How to Ice Skate in Chicago's Millennium Park

Ice skating in Chicago's Millennium Park

Millennium Park

Ice skating in the shadow of Cloud Gate is one of the most popular winter activities in Chicago. More than 100,000 people flock to the Millennium Park patch of ice each season to twirl against a backdrop of beautiful skyscrapers, the beloved City of Chicago Christmas tree, and, of course, the city's most iconic landmark: "The Bean." The skating season generally kicks off in time for Thanksgiving and runs through March. Exact opening and closing dates fluctuate based on weather, so check the conditions on the Millennium Park website before planning a trip. 

Ice skating at the McCormick Tribune Ice Rink will not be offered as part of Millennium Park's 2020-2021 holiday attractions. The space will still feature a 50-foot Christmas tree, but the rink will remain closed for the season.

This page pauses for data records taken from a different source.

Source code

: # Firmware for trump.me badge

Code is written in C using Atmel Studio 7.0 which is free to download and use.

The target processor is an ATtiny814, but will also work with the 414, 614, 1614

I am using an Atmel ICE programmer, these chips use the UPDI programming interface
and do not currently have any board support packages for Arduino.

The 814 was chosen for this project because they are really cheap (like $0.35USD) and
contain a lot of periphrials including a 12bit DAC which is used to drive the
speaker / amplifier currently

Opening Times and Admission

The ice rink at Millennium Park typically opens in November, ahead of Turkey Day celebrations, and doesn't close until spring. It's free to enter—just pick up a wristband at the rink—and open from noon to 8 p.m. Monday through Thursday, noon to 10 p.m. on Fridays, and 10 a.m. to 9 p.m. on Saturdays and Sundays. Opening times are weather dependent.

You can bring your own skates or rent a pair for $13 Monday through Thursday or $15 Friday through Sunday and on holidays. Skate aides and blade sharpening are also available for an extra fee.

Special Events

Free ice skating lessons are offered by the Department of Cultural Affairs and Special Events every weekend, as well as during Chicago Public Schools winter break and on select public holidays. Additionally, the Millennium Park Foundation puts on regular DJ Nights—again, all free—from 6 to 8 p.m. on the first and third Thursday of every month.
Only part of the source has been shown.